Investing guru Gary Shilling, president of A. Gary Shilling, says the economy is in the same place it was six months ago — in the dumps.
The only thing that’s really changed is peoples' perception of economic recovery.
“Earlier, we had a very strong stock market, and that revived things like junk bonds and commodities and spread throughout the spectrum that had been very depressed since 2008 into 2009,” Shilling told Yahoo TechTicker.
Then the euro zone crisis hit, and perceptions changed “remarkably,” Shilling says.
People started worrying about what happens when the stimulus wears off and if there’s anything beyond rebound inventories to push the economy.
“I think what was in the cards the whole time was relatively slow growth … but perception certainly changed in a hurry,” Shilling says.
“I’d say the odds of double dip are probably below 50-50, but in an overarching reality, what’s going on here is we’re deleveraging in two sectors that had immense leverage on the upside.”
Some other experts are more bearish.
Bond expert Jeffrey Gundlach warns that the United States is headed for a double-dip recession.

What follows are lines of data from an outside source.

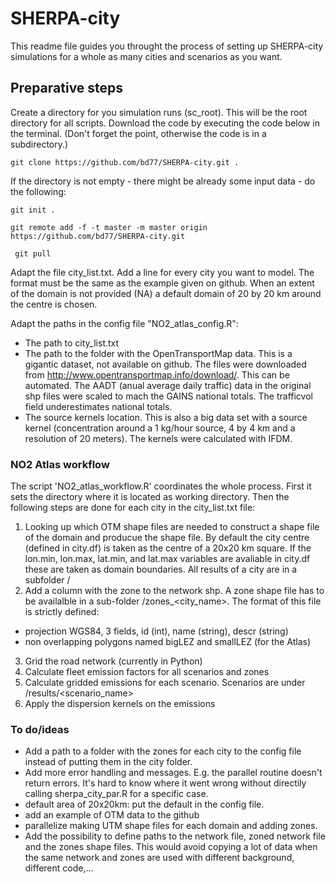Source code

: # SHERPA-city

This readme file guides you throught the process of setting up SHERPA-city simulations 
for a whole as many cities and scenarios as you want.

## Preparative steps
Create a directory for you simulation runs (sc_root). This will be the root directory for all scripts. Download the code by executing the code below in the terminal. (Don't forget the point, otherwise the code is in a subdirectory.)

```git clone https://github.com/bd77/SHERPA-city.git .```

If the directory is not empty - there might be already some input data - do the following:

```git init .```

```git remote add -f -t master -m master origin https://github.com/bd77/SHERPA-city.git```

``` git pull```

Adapt the file city_list.txt. Add a line for every city you want to model. The format must be the same as the example given on github. When an extent of the domain is not provided (NA) a default domain of 20 by 20 km around the centre is chosen.

Adapt the paths in the config file "NO2_atlas_config.R":
- The path to city_list.txt
- The path to the folder with the OpenTransportMap data. This is a gigantic dataset, not available on github. The files were downloaded from http://www.opentransportmap.info/download/. This can be automated. The AADT (anual average daily traffic) data in the original shp files were scaled to mach the GAINS national totals. The trafficvol field underestimates national totals.
- The source kernels location. This is also a big data set with a source kernel (concentration around a 1 kg/hour source, 4 by 4 km and a resolution of 20 meters). The kernels were calculated with IFDM.

### NO2 Atlas workflow
The script 'NO2_atlas_workflow.R' coordinates the whole process. First it sets the directory where it is located as working directory. Then the following steps are done for each city in the city_list.txt file:
1) Looking up which OTM shape files are needed to construct a shape file of the domain and producue the shape file. By default the city centre (defined in city.df) is taken as the centre of a 20x20 km square. If the lon.min, lon.max, lat.min, and lat.max variables are avaliable in city.df these are taken as domain boundaries. All results of a city are in a subfolder <cityname>/
2) Add a column with the zone to the network shp. A zone shape file has to be availalble in a sub-folder <cityname>/zones_<city_name>. The format of this file is strictly defined:
- projection WGS84, 3 fields, id (int), name (string), descr (string)
- non overlapping polygons named bigLEZ and smallLEZ (for the Atlas)
3) Grid the road network (currently in Python)
4) Calculate fleet emission factors for all scenarios and zones
5) Calculate gridded emissions for each scenario. Scenarios are under <cityname>/results/<scenario_name>
6) Apply the dispersion kernels on the emissions

### To do/ideas
- Add a path to a folder with the zones for each city to the config file instead of putting them in the city folder.
- Add more error handling and messages. E.g. the parallel routine doesn't return errors. It's hard to know where it went wrong without directily calling sherpa_city_par.R for a specific case.
- default area of 20x20km: put the default in the config file. 
- add an example of OTM data to the github
- parallelize making UTM shape files for each domain and adding zones.
- Add the possibility to define paths to the network file, zoned network file and the zones shape files. This would avoid copying a lot of data when the same network and zones are used with different background, different code,...
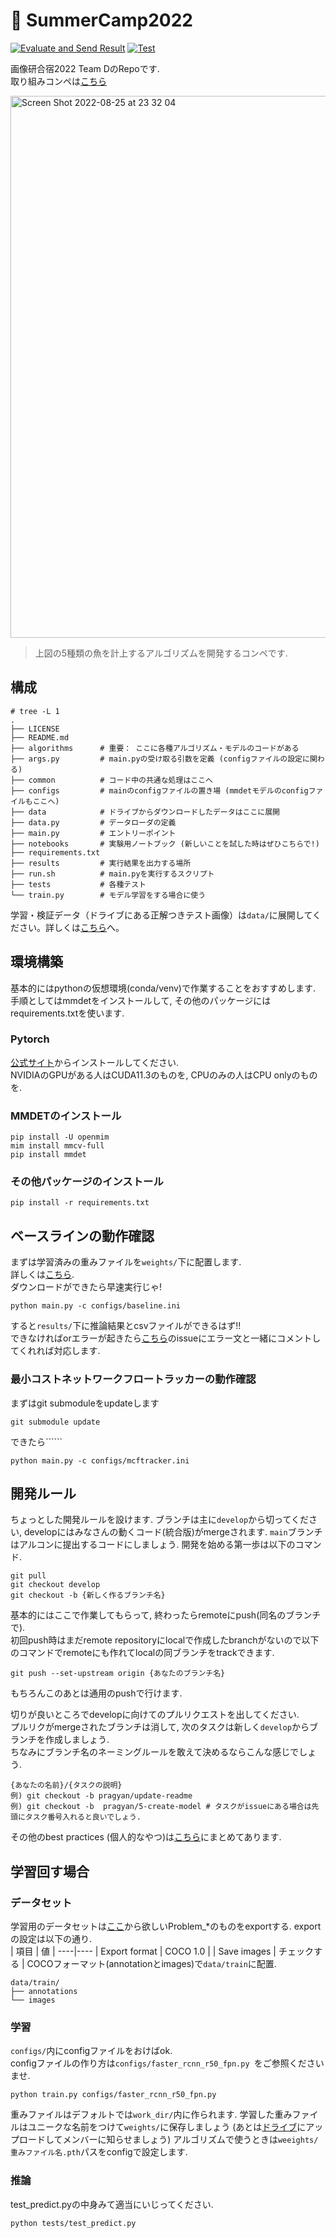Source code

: # :tropical_fish: SummerCamp2022
[![Evaluate and Send Result](https://github.com/Pragyanstha/SummerCamp2022/actions/workflows/evaluate.yml/badge.svg?branch=develop)](https://github.com/Pragyanstha/SummerCamp2022/actions/workflows/evaluate.yml)
[![Test](https://github.com/Pragyanstha/SummerCamp2022/actions/workflows/tests.yml/badge.svg)](https://github.com/Pragyanstha/SummerCamp2022/actions/workflows/tests.yml)

画像研合宿2022 Team DのRepoです.   
取り組みコンペは[こちら](http://alcon.itlab.org/detail/) 

<img width="867" alt="Screen Shot 2022-08-25 at 23 32 04" src="https://user-images.githubusercontent.com/34847559/186693161-8a0d253a-1601-41df-929f-b092be9b7c5b.png">    

> 上図の5種類の魚を計上するアルゴリズムを開発するコンペです.  


## 構成
```
# tree -L 1
.
├── LICENSE
├── README.md
├── algorithms      # 重要： ここに各種アルゴリズム・モデルのコードがある
├── args.py         # main.pyの受け取る引数を定義 (configファイルの設定に関わる)
├── common          # コード中の共通な処理はここへ
├── configs         # mainのconfigファイルの置き場 (mmdetモデルのconfigファイルもここへ)
├── data            # ドライブからダウンロードしたデータはここに展開
├── data.py         # データローダの定義
├── main.py         # エントリーポイント
├── notebooks       # 実験用ノートブック (新しいことを試した時はぜひこちらで!)
├── requirements.txt
├── results         # 実行結果を出力する場所
├── run.sh          # main.pyを実行するスクリプト
├── tests           # 各種テスト
└── train.py        # モデル学習をする場合に使う
```
学習・検証データ（ドライブにある正解つきテスト画像）は```data/```に展開してください。詳しくは[こちら](data/README.md)へ。

## 環境構築
基本的にはpythonの仮想環境(conda/venv)で作業することをおすすめします.  
手順としてはmmdetをインストールして, その他のパッケージにはrequirements.txtを使います.
### Pytorch
[公式サイト](https://pytorch.org/)からインストールしてください.  
NVIDIAのGPUがある人はCUDA11.3のものを, CPUのみの人はCPU onlyのものを.  

### MMDETのインストール
```
pip install -U openmim
mim install mmcv-full
pip install mmdet
```
### その他パッケージのインストール
```
pip install -r requirements.txt
```
## ベースラインの動作確認
まずは学習済みの重みファイルを```weights/```下に配置します.  
詳しくは[こちら](weights/README.md).  
ダウンロードができたら早速実行じゃ!  
```
python main.py -c configs/baseline.ini
```
すると```results/```下に推論結果とcsvファイルができるはず!!  
できなければorエラーが起きたら[こちら](https://github.com/Pragyanstha/SummerCamp2022/issues/5)のissueにエラー文と一緒にコメントしてくれれば対応します.  

### 最小コストネットワークフロートラッカーの動作確認
まずはgit submoduleをupdateします
```
git submodule update
```
できたら``````
```
python main.py -c configs/mcftracker.ini
```

## 開発ルール
ちょっとした開発ルールを設けます. ブランチは主に```develop```から切ってください, developにはみなさんの動くコード(統合版)がmergeされます. ```main```ブランチはアルコンに提出するコードにしましょう.  開発を始める第一歩は以下のコマンド.  
```
git pull
git checkout develop
git checkout -b {新しく作るブランチ名}
```
基本的にはここで作業してもらって, 終わったらremoteにpush(同名のブランチで).  
初回push時はまだremote repositoryにlocalで作成したbranchがないので以下のコマンドでremoteにも作れてlocalの同ブランチをtrackできます.  
```
git push --set-upstream origin {あなたのブランチ名}
```
もちろんこのあとは通用のpushで行けます.  

切りが良いところでdevelopに向けてのプルリクエストを出してください.  
プルリクがmergeされたブランチは消して, 次のタスクは新しく```develop```からブランチを作成しましょう.  
ちなみにブランチ名のネーミングルールを敢えて決めるならこんな感じでしょう.  
```
{あなたの名前}/{タスクの説明}
例) git checkout -b pragyan/update-readme
例) git checkout -b  pragyan/5-create-model # タスクがissueにある場合は先頭にタスク番号入れると良いでしょう.
```
その他のbest practices (個人的なやつ)は[こちら](GUIDELINES.md)にまとめてあります.  

## 学習回す場合
### データセット
学習用のデータセットは[ここ](http://tk2-109-55729.vs.sakura.ne.jp/)から欲しいProblem_*のものをexportする. exportの設定は以下の通り.  
| 項目 | 値 |
----|---- 
| Export format | COCO 1.0 |
| Save images | チェックする |
COCOフォーマット(annotationとimages)で```data/train```に配置.  
```
data/train/
├── annotations
└── images
```

### 学習
```configs/```内にconfigファイルをおけばok.  
configファイルの作り方は```configs/faster_rcnn_r50_fpn.py ```をご参照くださいませ.
```
python train.py configs/faster_rcnn_r50_fpn.py 
```
重みファイルはデフォルトでは```work_dir/```内に作られます. 学習した重みファイルはユニークな名前をつけて```weights/```に保存しましょう (あとは[ドライブ](https://drive.google.com/drive/u/4/folders/1QzUicKbJgSQp-K5CSPSX4jgIue9fppzI)にアップロードしてメンバーに知らせましょう)
アルゴリズムで使うときは```weeights/重みファイル名.pth```パスをconfigで設定します.

### 推論
test_predict.pyの中身みて適当にいじってください.

```bash
python tests/test_predict.py
```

The co-founder and CEO of DoubleLine Capital LP, a Los Angeles-based bond fund manager, said the U.S. government will move to increase taxes next year in an attempt to balance the budget and alleviate the national debt of about $13 trillion, the Associated Press reported. The downside to that, however, is it will hammer the fragile economic recovery and push economic growth back into negative territory.
"I think you have a tax increase coming and a radical policy shock that will affect investments and the economy," he said during the opening keynote speech at the Morningstar Inc. annual investment conference in Chicago.
According to nuwireinvestor.com, Morgan Stanley says affordable mortgage rates should help the nation’s economy avoid a double dip recession by freeing up some consumer spending money.